Поскольку Гегель не был в состоянии понять движение в сторону демократизации, порожденное в столь величественных формах французской революцией, он вынужден был отказаться не только в историческом, но и в социально-философском плане от подлинного, соответствующего действительному историческому движению обобщения, связанного с реальным ходом самого социально-исторического движения, с диалектической взаимосвязью его особенных моментов. Он был вынужден, с одной стороны, окутывать эти специфические моменты ложной славой некой псевдовсеобщности, с другой же стороны, придавать добытым таким образом всеобщностям самостоятельное существование, вырывать их из диалектики развития общества и истории, лишать их движения в этой их обособленности, а затем подводить под эти всеобщности и подчинять им все специфические явления общества и истории, все особенное.

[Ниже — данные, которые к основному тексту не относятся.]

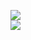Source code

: [![](https://img.shields.io/badge/Made%20With-Github%20Spray-lightgrey.svg?style=for-the-badge&logo=github)](https://github.com/Annihil/github-spray#862)  
[![](https://i.imgur.com/2DrTn0Z.gif)](https://github.com/Annihil/github-spray)
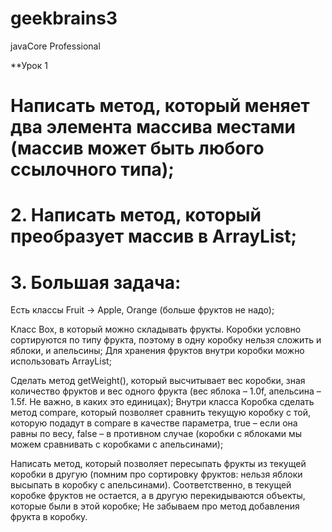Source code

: # geekbrains3
javaCore Professional

**Урок 1
# Написать метод, который меняет два элемента массива местами (массив может быть любого ссылочного типа);
# 2. Написать метод, который преобразует массив в ArrayList;
# 3. Большая задача:
Есть классы Fruit -> Apple, Orange (больше фруктов не надо);

Класс Box, в который можно складывать фрукты. Коробки условно сортируются по типу фрукта, поэтому в одну коробку нельзя сложить и яблоки, и апельсины;
Для хранения фруктов внутри коробки можно использовать ArrayList;

Сделать метод getWeight(), который высчитывает вес коробки, зная количество фруктов и вес одного фрукта (вес яблока – 1.0f, апельсина – 1.5f. Не важно, в каких это единицах);
Внутри класса Коробка сделать метод compare, который позволяет сравнить текущую коробку с той, которую подадут в compare в качестве параметра, true – если она равны по весу, false – в противном случае (коробки с яблоками мы можем сравнивать с коробками с апельсинами);

Написать метод, который позволяет пересыпать фрукты из текущей коробки в другую (помним про сортировку фруктов: нельзя яблоки высыпать в коробку с апельсинами). Соответственно, в текущей коробке фруктов не остается, а в другую перекидываются объекты, которые были в этой коробке;
Не забываем про метод добавления фрукта в коробку.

Борьба двух тенденций, которую мы прослеживаем в социальной философии Гегеля, проявляется еще и своей философской стороной. Одна тенденция, действительное и правильное познание диалектических связей, становится основой новой, диалектической логики, в которой всеобщее добывается из самодвижения противоречий особенного, из снятия и полагания вновь этих противоречий на новой, более высокой ступени. Другая тенденция, ведущая к идеалистическому обособлению фиктивно добытых всеобщностей, вынуждает Гегеля подчинить особенное всеобщему на старый манер метафизической логики. Борьба этих двух тенденций, которую мы проследили в философии истории Гегеля, в "Логике" воспроизводится в качестве борьбы действительного диалектического развития и спекулятивной конструкции.

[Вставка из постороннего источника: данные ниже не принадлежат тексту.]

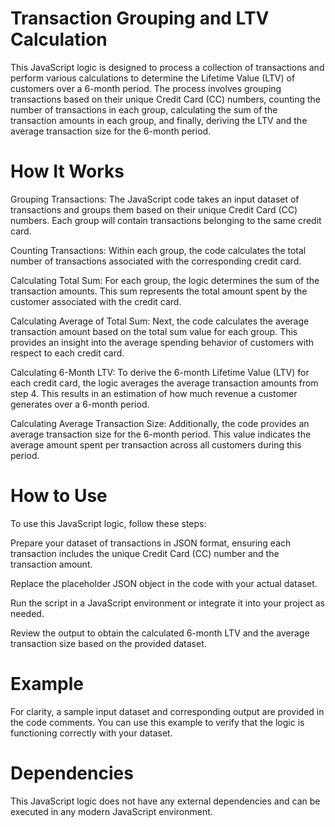 
# Transaction Grouping and LTV Calculation

This JavaScript logic is designed to process a collection of transactions and perform various calculations to determine the Lifetime Value (LTV) of customers over a 6-month period. The process involves grouping transactions based on their unique Credit Card (CC) numbers, counting the number of transactions in each group, calculating the sum of the transaction amounts in each group, and finally, deriving the LTV and the average transaction size for the 6-month period.

# How It Works
Grouping Transactions: The JavaScript code takes an input dataset of transactions and groups them based on their unique Credit Card (CC) numbers. Each group will contain transactions belonging to the same credit card.

Counting Transactions: Within each group, the code calculates the total number of transactions associated with the corresponding credit card.

Calculating Total Sum: For each group, the logic determines the sum of the transaction amounts. This sum represents the total amount spent by the customer associated with the credit card.

Calculating Average of Total Sum: Next, the code calculates the average transaction amount based on the total sum value for each group. This provides an insight into the average spending behavior of customers with respect to each credit card.

Calculating 6-Month LTV: To derive the 6-month Lifetime Value (LTV) for each credit card, the logic averages the average transaction amounts from step 4. This results in an estimation of how much revenue a customer generates over a 6-month period.

Calculating Average Transaction Size: Additionally, the code provides an average transaction size for the 6-month period. This value indicates the average amount spent per transaction across all customers during this period.

# How to Use
To use this JavaScript logic, follow these steps:

Prepare your dataset of transactions in JSON format, ensuring each transaction includes the unique Credit Card (CC) number and the transaction amount.

Replace the placeholder JSON object in the code with your actual dataset.

Run the script in a JavaScript environment or integrate it into your project as needed.

Review the output to obtain the calculated 6-month LTV and the average transaction size based on the provided dataset.

# Example
For clarity, a sample input dataset and corresponding output are provided in the code comments. You can use this example to verify that the logic is functioning correctly with your dataset.

# Dependencies
This JavaScript logic does not have any external dependencies and can be executed in any modern JavaScript environment.

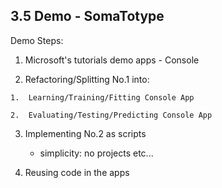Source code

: ## 3.5 Demo - SomaTotype

Demo Steps:

1.   Microsoft's tutorials demo apps - Console

2.   Refactoring/Splitting  No.1 into:

    1.  Learning/Training/Fitting Console App

    2.  Evaluating/Testing/Predicting Console App

3.  Implementing No.2 as scripts

    *   simplicity: no projects etc... 

4.  Reusing code in the apps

Мы, таким образом, вернулись к важнейшему исходному пункту классической немецкой философии, к тому знаменитому параграфу в "Критике способности суждения", в котором сформулировано требование intellectus archetypus. Вспомним в этой связи, что Кант представляет это положение в качестве вечной границы человеческого рассудка и что особенное должно быть подведено под всеобщее. И само intellectus archetypus появляется в учении Канта в качестве заведомо невыполнимой, лишь "регулятивной идеи", как требования рассудка, способного подняться от особенного ко всеобщему. Как мы уже знаем, значение этой кантовской программы состоит в том, что в ней практически ясно и принципиально высказана мысль об ограниченности метафизического мышления, хотя и в форме ограниченности человеческого разума вообще. В intellectus archetypus заключена программа преодоления границ метафизического мышления, программа диалектики.

Пути субъективного и объективного идеализма расходятся именно там, где идет спор о выполнимости или невыполнимости этого требования. Для любого субъективного идеализма этот предел непреодолим. В субъективном идеализме особенное в сопоставлении со всеобщим всегда должно казаться случайным. Независимо от того, происходит ли это в форме фихтеанского рационального перенапряжения субъекта, перед абстрактной моральной всеобщностью которого всякое особенное эмпирической жизни тонет в дурной случайности, или идет речь о превознесении до небес единичностей на иррационалистической чувственной основе, последствия остаются теми же: выдвинутые Кантом границы оказываются непреодоленными. Только Шеллинг в своей "интеллектуальной интуиции" делает здесь шаг вперед. И все же преодоление Шеллингом установленной Кантом границы скорее декларативно, чем реально. Он провозглашает intellectus archetypus в качестве реальной человеческой способности познания мира, но, разумеется, способности, которой наделен лишь художественный или философский гений. Однако с помощью такой декларации в философии можно добиться немногого, и мыслительный аппарат шеллингианской диалектики не дает нам (за исключением сферы эстетики) ни одного доказательства того, каким образом снимается случайность особенного, каким путем можно прийти к всеобщему, исходя из особенного. И как бы ни казалось Шеллингу, что он преодолел характер intellectus archetypus, провозглашенного лишь в качестве требования, действительная диалектика, действительное преодоление границ метафизического мышления выступают и у него лишь как долженствование.